Dann trifft sie im Haus Eulenruh ein. Ihre Betreuer sind irgendwie spooky. Wir lernen ihre Mitbewohner kennen, u.a. Alex, Denise, Matthias, Ricardo und die Zwillinge Lizzie und Ann, die ganz nett zu sein scheinen. Nur Ricardo ist etwas machohaft. Das Dorf um das Haus ist getrennt von einer Burgruine, welche mit einem elektrischen Zaun gesichert ist. Schnell erwacht in Franka die Neugierde? Was verbrigt sich hinter den Mauern? Wieso reagieren die Dorfbewohner allesamt so seltsam? Was bedeuten die nächtlichen Stromausfälle? Franka macht sie auf Spurensuche und stößt dabei auf etwas so Unglaubliches, das es einem fast den Atem verschlägt ...

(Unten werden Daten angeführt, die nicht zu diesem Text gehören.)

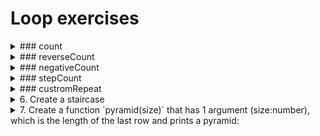 # Loop exercises

<details>
<summary>
### count
</summary>
<p>
Create a `count` function that prints each number from 0 to 10 in ascending order

You can test your function with the following code:
```js
console.log(count()) // => [0, 1, 2, 3, 4, 5, 6, 7, 8, 9, 10]
```
</p>
</details>

<details>
<summary>
### reverseCount
</summary>
<p>
Create a `reverseCount` function that prints each number from 0 to 10 in descending order

You can test your function with the following code:
```js
console.log(reverseCount()) // => [10, 9, 8, 7, 6, 5, 4, 3, 2, 1, 0]
```
</p>
</details>

<details>
<summary>
### negativeCount
</summary>
<p>
Create a `negativeCount` function that prints each number from 0 to (-10) in descending order

You can test your function with the following code:
```js
console.log(negativeCount()) // => [0, -1, -2, -3, -4, -5, -6, -7, -8, -9, -10]
```
</p>
</details>

<details>
<summary>
### stepCount
</summary>
<p>
Create a `stepCount` function that prints the numbers [0, 2, 4, 6, 8, 10]

You can test your function with the following code:
```js
console.log(stepCount()) // => [0, 2, 4, 6, 8, 10]
```
</p>
</details>

<details>
<summary>
### custromRepeat
</summary>
<p>
Create a function named `custromRepeat(symbol, count)` that has 2 arguments - (symbol:string, count:number) and
returns a string with the `symbol` repeated `count` times:

You can test your function with the following code:
```js
console.log(custromRepeat('*', 5)) // => '*****'
```
</p>
</details>

<details>
<summary>
6. Create a staircase
</summary>
<p>
6.1 Create a function named `staircase(size)` that has 1 argument (size:number),
which is the length of the last row and prints:
<pre>
"*    "
"**   "
"***  "
"**** "
"*****"
</pre>
6.2 Create a function named `reverseStaircase(size)` that has 1 argument (size:number),
which is the length of the last row and prints:
<pre>
"    *"
"   **"
"  ***"
" ****"
"*****"
</pre>
</p>
</details>

<details>
<summary>
7. Create a function `pyramid(size)` that has 1 argument (size:number),
which is the length of the last row and prints a pyramid:
</summary>
<p>
*Sub tasks:
- one task creates 1 line of the pyramid
- one task combines all the lines of the pyramid
*Total number of symbols per row is (2 * size - 1)
7.1 Pyramid
<pre>
"    *    "
"   ***   "
"  *****  "
" ******* "
"*********"
</pre>
7.2 Reverse pyramid `reversePyramid(size)`
<pre>
"*********"
" ******* "
"  *****  "
"   ***   "
"    *    "
</pre>
7.3 Christmas tree with an angel on top `christmasTree(size)`.
<pre>
"    _    "
"  {\o/}  "
"   /_\   "
"    *    "
"   o*o   "
"  *****  "
" o*****o "
"*********"
</pre>
The Christmas Tree should also have Christmas balls every second row, after the first and without the last one.
</p>
</details>
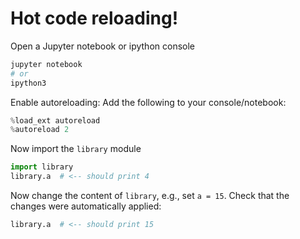 # Hot code reloading!

Open a Jupyter notebook or ipython console

```bash
jupyter notebook
# or
ipython3
```

Enable autoreloading: Add the following to your console/notebook:

```python
%load_ext autoreload
%autoreload 2
```

Now import the `library` module

```python
import library
library.a  # <-- should print 4
```

Now change the content of `library`, e.g., set `a = 15`.
Check that the changes were automatically applied:

```python
library.a  # <-- should print 15
```
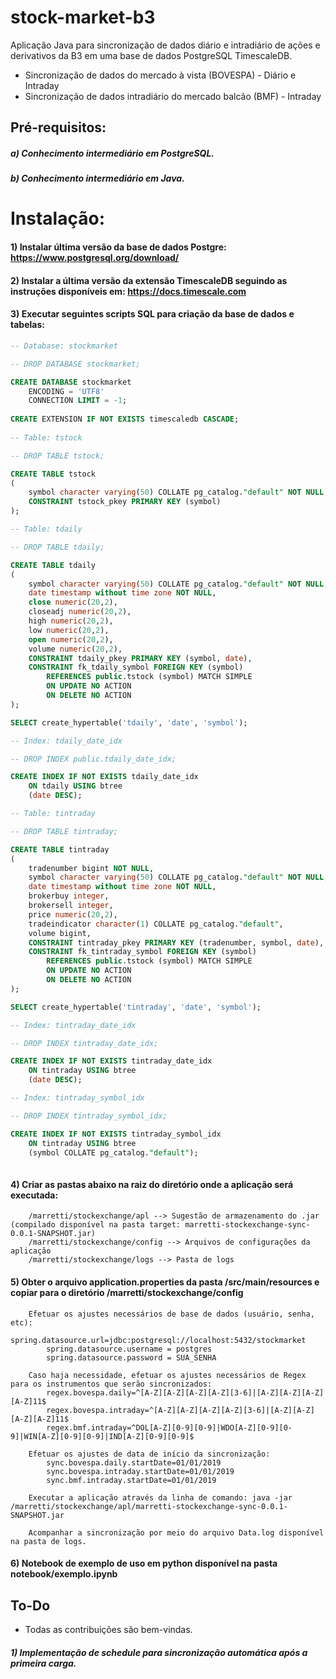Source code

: # stock-market-b3
Aplicação Java para sincronização de dados diário e intradiário de ações e derivativos da B3 em uma base de dados PostgreSQL TimescaleDB.

- Sincronização de dados do mercado à vista (BOVESPA) - Diário e Intraday
- Sincronização de dados intradiário do mercado balcão (BMF) - Intraday


## Pré-requisitos:

##### a) Conhecimento intermediário em PostgreSQL.
##### b) Conhecimento intermediário em Java.

# Instalação:

#### 1) Instalar última versão da base de dados Postgre: https://www.postgresql.org/download/

#### 2) Instalar a última versão da extensão TimescaleDB seguindo as instruções disponíveis em: https://docs.timescale.com

#### 3) Executar seguintes scripts SQL para criação da base de dados e tabelas:

```sql
-- Database: stockmarket

-- DROP DATABASE stockmarket;

CREATE DATABASE stockmarket
    ENCODING = 'UTF8'
    CONNECTION LIMIT = -1;
    
CREATE EXTENSION IF NOT EXISTS timescaledb CASCADE;
    
-- Table: tstock

-- DROP TABLE tstock;

CREATE TABLE tstock
(
    symbol character varying(50) COLLATE pg_catalog."default" NOT NULL,
    CONSTRAINT tstock_pkey PRIMARY KEY (symbol)
);

-- Table: tdaily

-- DROP TABLE tdaily;

CREATE TABLE tdaily
(
    symbol character varying(50) COLLATE pg_catalog."default" NOT NULL,
    date timestamp without time zone NOT NULL,
    close numeric(20,2),
    closeadj numeric(20,2),
    high numeric(20,2),
    low numeric(20,2),
    open numeric(20,2),
    volume numeric(20,2),
    CONSTRAINT tdaily_pkey PRIMARY KEY (symbol, date),
    CONSTRAINT fk_tdaily_symbol FOREIGN KEY (symbol)
        REFERENCES public.tstock (symbol) MATCH SIMPLE
        ON UPDATE NO ACTION
        ON DELETE NO ACTION
);

SELECT create_hypertable('tdaily', 'date', 'symbol');

-- Index: tdaily_date_idx

-- DROP INDEX public.tdaily_date_idx;

CREATE INDEX IF NOT EXISTS tdaily_date_idx
    ON tdaily USING btree
    (date DESC);

-- Table: tintraday

-- DROP TABLE tintraday;

CREATE TABLE tintraday
(
    tradenumber bigint NOT NULL,
    symbol character varying(50) COLLATE pg_catalog."default" NOT NULL,
    date timestamp without time zone NOT NULL,
    brokerbuy integer,
    brokersell integer,
    price numeric(20,2),
    tradeindicator character(1) COLLATE pg_catalog."default",
    volume bigint,
    CONSTRAINT tintraday_pkey PRIMARY KEY (tradenumber, symbol, date),
    CONSTRAINT fk_tintraday_symbol FOREIGN KEY (symbol)
        REFERENCES public.tstock (symbol) MATCH SIMPLE
        ON UPDATE NO ACTION
        ON DELETE NO ACTION
);

SELECT create_hypertable('tintraday', 'date', 'symbol');

-- Index: tintraday_date_idx

-- DROP INDEX tintraday_date_idx;

CREATE INDEX IF NOT EXISTS tintraday_date_idx
    ON tintraday USING btree
    (date DESC);

-- Index: tintraday_symbol_idx

-- DROP INDEX tintraday_symbol_idx;

CREATE INDEX IF NOT EXISTS tintraday_symbol_idx
    ON tintraday USING btree
    (symbol COLLATE pg_catalog."default");
    
```

#### 4) Criar as pastas abaixo na raiz do diretório onde a aplicação será executada:
        /marretti/stockexchange/apl --> Sugestão de armazenamento do .jar (compilado disponível na pasta target: marretti-stockexchange-sync-0.0.1-SNAPSHOT.jar)
        /marretti/stockexchange/config --> Arquivos de configurações da aplicação
        /marretti/stockexchange/logs --> Pasta de logs
        
#### 5) Obter o arquivo application.properties da pasta /src/main/resources e copiar para o diretório /marretti/stockexchange/config

        Efetuar os ajustes necessários de base de dados (usuário, senha, etc):
            spring.datasource.url=jdbc:postgresql://localhost:5432/stockmarket
            spring.datasource.username = postgres
            spring.datasource.password = SUA_SENHA
            
        Caso haja necessidade, efetuar os ajustes necessários de Regex para os instrumentos que serão sincronizados:
            regex.bovespa.daily=^[A-Z][A-Z][A-Z][A-Z][3-6]|[A-Z][A-Z][A-Z][A-Z]11$
            regex.bovespa.intraday=^[A-Z][A-Z][A-Z][A-Z][3-6]|[A-Z][A-Z][A-Z][A-Z]11$
            regex.bmf.intraday=^DOL[A-Z][0-9][0-9]|WDO[A-Z][0-9][0-9]|WIN[A-Z][0-9][0-9]|IND[A-Z][0-9][0-9]$
            
        Efetuar os ajustes de data de início da sincronização:
            sync.bovespa.daily.startDate=01/01/2019
            sync.bovespa.intraday.startDate=01/01/2019
            sync.bmf.intraday.startDate=01/01/2019
			
		Executar a aplicação através da linha de comando: java -jar /marretti/stockexchange/apl/marretti-stockexchange-sync-0.0.1-SNAPSHOT.jar
		
		Acompanhar a sincronização por meio do arquivo Data.log disponível na pasta de logs.
            
#### 6) Notebook de exemplo de uso em python disponível na pasta notebook/exemplo.ipynb
            
## To-Do

- Todas as contribuições são bem-vindas.
##### 1) Implementação de schedule para sincronização automática após a primeira carga.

Die Sprache ist leicht und verständlich geschrieben, man ist gleich in der Geschichte drin, die Kapitel sind angenehm von der Länge her. Es handelt sich um ein Jugendroman - ein Mix aus Thriller uns Mystik, ein mystischer Jugendthriller sozusagen. Dennoch hat dieses Buch mir als Erwachsener sehr viel unterhaltsame Lesestunden bereitet. Die Handlung ist packend, das Ende voller Spannung!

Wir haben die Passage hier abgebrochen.